With the introduction of fluorogenic probes and fluorometric thermal cyclers that enable the monitoring of amplification reactions in real time, the sensitivity and precision of gene expression analyses has improved dramatically. Utilizing these assays, often called quantitative or real-time RT-PCR, populations of mRNAs can now be analyzed from samples as small as a single cell. The sensitivity of these assays was significantly improved by the development of techniques such as laser-capture dissection for the isolation of individual cells from tissue slices.
However, improved sensitivity exposes problems inherent to extremely sensitive detection. In real-time PCR, the threshold cycle (the number of cycles of amplification required before fluorescence signals first become clearly visible) is linearly proportional to the logarithm of the number of template molecules initially present in the sample. However, when the sample possesses only a few target molecules, that relationship is subject to statistical uncertainties during the early stages of PCR. A sample containing only eight template molecules may behave like a sample possessing twenty-five molecules or like a sample containing only two molecules. Sometimes researchers can overcome this statistical limitation by analyzing the sample many times and then calculating the mean threshold cycle as a measure of target-copy number.
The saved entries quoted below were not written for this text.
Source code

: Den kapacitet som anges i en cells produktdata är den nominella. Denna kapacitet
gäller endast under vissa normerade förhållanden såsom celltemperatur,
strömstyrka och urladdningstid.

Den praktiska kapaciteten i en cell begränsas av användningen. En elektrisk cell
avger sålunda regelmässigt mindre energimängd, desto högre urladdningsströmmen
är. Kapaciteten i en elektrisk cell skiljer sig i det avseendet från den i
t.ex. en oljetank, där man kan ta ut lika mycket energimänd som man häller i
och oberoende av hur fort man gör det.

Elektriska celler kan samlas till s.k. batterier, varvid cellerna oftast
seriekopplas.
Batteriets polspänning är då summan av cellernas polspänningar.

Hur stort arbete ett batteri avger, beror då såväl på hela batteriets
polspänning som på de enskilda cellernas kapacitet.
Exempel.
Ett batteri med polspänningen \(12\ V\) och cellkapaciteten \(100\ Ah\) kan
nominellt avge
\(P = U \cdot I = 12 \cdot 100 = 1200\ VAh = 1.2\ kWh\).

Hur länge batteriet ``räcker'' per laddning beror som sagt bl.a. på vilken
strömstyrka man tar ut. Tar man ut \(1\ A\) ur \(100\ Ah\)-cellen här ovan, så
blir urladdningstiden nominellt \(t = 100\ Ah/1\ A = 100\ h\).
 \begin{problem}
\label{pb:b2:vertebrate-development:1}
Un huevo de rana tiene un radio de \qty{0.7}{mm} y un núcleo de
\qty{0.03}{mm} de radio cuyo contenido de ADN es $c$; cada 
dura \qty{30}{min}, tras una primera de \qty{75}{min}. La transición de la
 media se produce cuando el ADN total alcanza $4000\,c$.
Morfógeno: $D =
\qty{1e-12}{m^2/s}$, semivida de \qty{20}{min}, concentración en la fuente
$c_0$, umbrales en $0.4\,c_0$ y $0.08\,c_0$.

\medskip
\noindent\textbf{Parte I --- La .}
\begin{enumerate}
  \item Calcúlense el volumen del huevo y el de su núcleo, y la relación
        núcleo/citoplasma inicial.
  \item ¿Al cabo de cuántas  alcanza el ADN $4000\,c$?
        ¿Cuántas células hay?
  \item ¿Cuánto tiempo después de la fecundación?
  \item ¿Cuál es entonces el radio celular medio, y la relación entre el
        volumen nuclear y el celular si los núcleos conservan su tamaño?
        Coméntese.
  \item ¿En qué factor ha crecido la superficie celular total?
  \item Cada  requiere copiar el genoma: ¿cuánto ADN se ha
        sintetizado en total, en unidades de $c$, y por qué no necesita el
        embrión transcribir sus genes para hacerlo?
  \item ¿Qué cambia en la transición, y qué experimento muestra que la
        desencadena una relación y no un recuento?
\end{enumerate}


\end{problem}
Since the number of mRNAs molecules in a cell varies from zero to a few thousand, with most species of mRNA being present in less than a hundred copies, when RNA species are amplified from a sample containing all of the RNA from a single cell, there is substantial uncertainty in the measured copy number. In order to overcome this problem, researchers developed more reliable ways to perform single-cell RT-PCR. One of these methods is based on digital PCR. In digital RT-PCR, a sample containing RNA from a single cell is divided into a large number of reaction wells, so that each well is likely to receive only a single template molecule. Fluorescent probes (such as molecular beacons or TaqMan probes) are utilized to light up the wells that contain amplified template molecules. The number of illuminated wells provides a direct measure of the number of target molecules in the sample.
Originally, digital PCR was performed in 96- or 384-well format and therefore had a dynamic range of 0–100 target molecules. However, the dynamic range of these assays has been improved by the introduction of assay platforms possessing thousands of individual wells (Figure 1). In one format, there are 3,000 wells etched into the surface of a glass slide, each with a volume of a few nanoliters. The sample is distributed among the wells, and real-time PCR is performed. In a related format, 1,200 chambers are created in a microfluidic device by the intersection of rows and columns of channels and valves.
In a third format, termed BEAMing (Beads, Emulsions, Amplification, and Magnetics), the sample is distributed into hundreds of thousands of microdroplets in a thermostable water-oil emulsion. Each microdroplet also contains a paramagnetic bead that binds to the amplified DNA and becomes labeled by fluorescent reporters associated with the amplified DNA. At the end of the amplification, the beads are separated from the emulsion and counted by a fluorescence-activated cell sorter. In the fourth format, the sample is diluted in a gel, and PCR is performed within the gel. Since the gel limits the diffusion of the amplicons during PCR, molecular colonies form at the positions of the original target molecules, and the number colonies indicates the number of targets that were in the original sample. Even more interesting formats are likely to follow.
Believing that the results obtained from exponential amplification of a few molecules will always suffer from statistical vagaries despite these innovations, other investigators have tried to do away with PCR altogether. A particularly attractive alternative is to perform in situ hybridization with several oligonucleotide probes against the mRNA target. Each of these probes is labeled with multiple fluorophores so that when they all bind to the same mRNA molecule at the same time, the target molecule appears as a fine fluorescent spot under a fluorescence microscope. All of the spots present in the cell can simply be counted, providing an accurate and integral value for the number of target mRNA molecules expressed in the cell.